*What you should do*.
Within the entries that follow, show each line where the word "characteristic" occurs.

*Exercise input*.
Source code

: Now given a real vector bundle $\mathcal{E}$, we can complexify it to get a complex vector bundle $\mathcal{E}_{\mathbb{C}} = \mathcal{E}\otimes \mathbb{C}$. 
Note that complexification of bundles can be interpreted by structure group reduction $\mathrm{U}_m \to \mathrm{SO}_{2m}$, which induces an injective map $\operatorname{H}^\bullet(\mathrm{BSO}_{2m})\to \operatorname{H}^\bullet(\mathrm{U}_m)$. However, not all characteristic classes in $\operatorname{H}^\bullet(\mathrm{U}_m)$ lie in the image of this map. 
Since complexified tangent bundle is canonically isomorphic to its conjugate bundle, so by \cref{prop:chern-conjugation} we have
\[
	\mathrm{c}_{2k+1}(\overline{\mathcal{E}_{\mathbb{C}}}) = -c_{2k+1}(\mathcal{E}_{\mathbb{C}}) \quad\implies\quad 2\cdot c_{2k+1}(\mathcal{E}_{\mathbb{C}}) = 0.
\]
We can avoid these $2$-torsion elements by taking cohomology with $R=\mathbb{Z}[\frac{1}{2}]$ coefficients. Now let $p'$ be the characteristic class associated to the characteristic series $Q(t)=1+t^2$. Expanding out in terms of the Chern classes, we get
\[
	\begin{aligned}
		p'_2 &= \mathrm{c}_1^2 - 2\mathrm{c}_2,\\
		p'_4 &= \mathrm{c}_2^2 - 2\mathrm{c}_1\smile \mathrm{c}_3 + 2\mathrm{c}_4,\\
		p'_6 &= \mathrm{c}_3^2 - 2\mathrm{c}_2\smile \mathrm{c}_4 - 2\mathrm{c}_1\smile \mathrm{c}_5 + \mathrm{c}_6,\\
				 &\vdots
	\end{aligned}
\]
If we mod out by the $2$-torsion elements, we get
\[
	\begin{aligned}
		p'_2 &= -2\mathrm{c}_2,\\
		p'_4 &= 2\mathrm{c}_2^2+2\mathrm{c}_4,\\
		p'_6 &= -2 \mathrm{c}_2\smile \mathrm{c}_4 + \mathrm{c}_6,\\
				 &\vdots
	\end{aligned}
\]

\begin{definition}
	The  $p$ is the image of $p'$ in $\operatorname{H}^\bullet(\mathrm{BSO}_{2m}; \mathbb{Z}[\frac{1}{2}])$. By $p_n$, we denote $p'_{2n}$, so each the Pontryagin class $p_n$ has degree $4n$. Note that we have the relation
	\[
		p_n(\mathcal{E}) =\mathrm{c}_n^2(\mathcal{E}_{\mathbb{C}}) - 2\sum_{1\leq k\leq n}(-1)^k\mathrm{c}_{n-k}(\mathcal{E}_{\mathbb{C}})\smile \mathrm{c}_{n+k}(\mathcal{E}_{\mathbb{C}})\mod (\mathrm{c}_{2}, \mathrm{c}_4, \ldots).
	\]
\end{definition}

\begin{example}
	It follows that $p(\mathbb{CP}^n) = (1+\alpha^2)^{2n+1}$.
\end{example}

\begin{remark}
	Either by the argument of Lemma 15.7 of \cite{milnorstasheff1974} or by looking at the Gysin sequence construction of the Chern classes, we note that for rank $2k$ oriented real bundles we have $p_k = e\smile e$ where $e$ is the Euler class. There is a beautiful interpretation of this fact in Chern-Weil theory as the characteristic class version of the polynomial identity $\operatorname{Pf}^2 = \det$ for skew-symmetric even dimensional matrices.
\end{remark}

*Answer box*.
Note that complexification of bundles can be interpreted by structure group reduction $\mathrm{U}_m \to \mathrm{SO}_{2m}$, which induces an injective map $\operatorname{H}^\bullet(\mathrm{BSO}_{2m})\to \operatorname{H}^\bullet(\mathrm{U}_m)$. However, not all characteristic classes in $\operatorname{H}^\bullet(\mathrm{U}_m)$ lie in the image of this map. 
We can avoid these $2$-torsion elements by taking cohomology with $R=\mathbb{Z}[\frac{1}{2}]$ coefficients. Now let $p'$ be the characteristic class associated to the characteristic series $Q(t)=1+t^2$. Expanding out in terms of the Chern classes, we get
	Either by the argument of Lemma 15.7 of \cite{milnorstasheff1974} or by looking at the Gysin sequence construction of the Chern classes, we note that for rank $2k$ oriented real bundles we have $p_k = e\smile e$ where $e$ is the Euler class. There is a beautiful interpretation of this fact in Chern-Weil theory as the characteristic class version of the polynomial identity $\operatorname{Pf}^2 = \det$ for skew-symmetric even dimensional matrices.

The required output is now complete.